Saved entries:

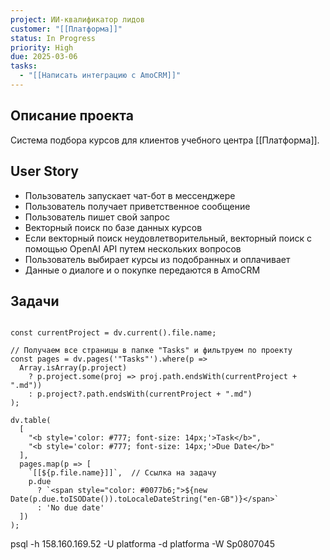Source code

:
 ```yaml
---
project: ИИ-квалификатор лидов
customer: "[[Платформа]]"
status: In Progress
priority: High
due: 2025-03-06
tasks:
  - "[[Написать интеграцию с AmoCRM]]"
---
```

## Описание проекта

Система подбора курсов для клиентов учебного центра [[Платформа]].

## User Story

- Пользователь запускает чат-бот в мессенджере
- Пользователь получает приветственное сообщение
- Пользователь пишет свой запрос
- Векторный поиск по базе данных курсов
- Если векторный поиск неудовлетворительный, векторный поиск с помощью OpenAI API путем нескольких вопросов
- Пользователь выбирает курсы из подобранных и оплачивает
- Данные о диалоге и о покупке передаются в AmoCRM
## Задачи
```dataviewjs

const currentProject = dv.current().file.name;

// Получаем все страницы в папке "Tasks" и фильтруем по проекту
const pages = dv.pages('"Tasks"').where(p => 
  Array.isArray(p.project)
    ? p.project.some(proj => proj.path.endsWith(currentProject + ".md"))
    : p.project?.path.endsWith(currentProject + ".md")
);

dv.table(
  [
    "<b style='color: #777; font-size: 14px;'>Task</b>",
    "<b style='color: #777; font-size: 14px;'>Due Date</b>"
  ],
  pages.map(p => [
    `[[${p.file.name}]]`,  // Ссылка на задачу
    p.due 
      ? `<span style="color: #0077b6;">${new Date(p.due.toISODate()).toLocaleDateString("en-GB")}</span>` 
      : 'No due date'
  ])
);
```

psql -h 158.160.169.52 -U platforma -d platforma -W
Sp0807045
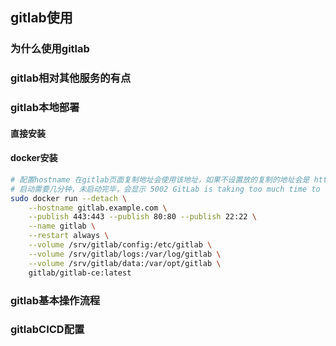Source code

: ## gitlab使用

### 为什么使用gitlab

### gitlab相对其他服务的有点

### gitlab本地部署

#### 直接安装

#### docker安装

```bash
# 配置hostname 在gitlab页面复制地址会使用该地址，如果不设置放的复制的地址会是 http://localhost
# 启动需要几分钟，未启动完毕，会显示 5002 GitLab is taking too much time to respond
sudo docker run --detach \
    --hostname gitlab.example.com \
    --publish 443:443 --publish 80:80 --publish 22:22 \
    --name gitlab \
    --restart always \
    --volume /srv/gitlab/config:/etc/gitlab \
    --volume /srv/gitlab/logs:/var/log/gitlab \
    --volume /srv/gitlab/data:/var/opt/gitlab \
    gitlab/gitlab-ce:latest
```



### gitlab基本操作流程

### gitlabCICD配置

- **YOUR ASSIGNMENT**
From the first line to the last, write out the data exactly, dropping any pictures.

- **RESPONSE AREA**
Source code

:
 ```yaml
---
project: ИИ-квалификатор лидов
customer: "[[Платформа]]"
status: In Progress
priority: High
due: 2025-03-06
tasks:
  - "[[Написать интеграцию с AmoCRM]]"
---
```

## Описание проекта

Система подбора курсов для клиентов учебного центра [[Платформа]].

## User Story

- Пользователь запускает чат-бот в мессенджере
- Пользователь получает приветственное сообщение
- Пользователь пишет свой запрос
- Векторный поиск по базе данных курсов
- Если векторный поиск неудовлетворительный, векторный поиск с помощью OpenAI API путем нескольких вопросов
- Пользователь выбирает курсы из подобранных и оплачивает
- Данные о диалоге и о покупке передаются в AmoCRM
## Задачи
```dataviewjs

const currentProject = dv.current().file.name;

// Получаем все страницы в папке "Tasks" и фильтруем по проекту
const pages = dv.pages('"Tasks"').where(p => 
  Array.isArray(p.project)
    ? p.project.some(proj => proj.path.endsWith(currentProject + ".md"))
    : p.project?.path.endsWith(currentProject + ".md")
);

dv.table(
  [
    "<b style='color: #777; font-size: 14px;'>Task</b>",
    "<b style='color: #777; font-size: 14px;'>Due Date</b>"
  ],
  pages.map(p => [
    `[[${p.file.name}]]`,  // Ссылка на задачу
    p.due 
      ? `<span style="color: #0077b6;">${new Date(p.due.toISODate()).toLocaleDateString("en-GB")}</span>` 
      : 'No due date'
  ])
);
```

psql -h 158.160.169.52 -U platforma -d platforma -W
Sp0807045
Source code

: ## gitlab使用

### 为什么使用gitlab

### gitlab相对其他服务的有点

### gitlab本地部署

#### 直接安装

#### docker安装

```bash
# 配置hostname 在gitlab页面复制地址会使用该地址，如果不设置放的复制的地址会是 http://localhost
# 启动需要几分钟，未启动完毕，会显示 5002 GitLab is taking too much time to respond
sudo docker run --detach \
    --hostname gitlab.example.com \
    --publish 443:443 --publish 80:80 --publish 22:22 \
    --name gitlab \
    --restart always \
    --volume /srv/gitlab/config:/etc/gitlab \
    --volume /srv/gitlab/logs:/var/log/gitlab \
    --volume /srv/gitlab/data:/var/opt/gitlab \
    gitlab/gitlab-ce:latest
```



### gitlab基本操作流程

### gitlabCICD配置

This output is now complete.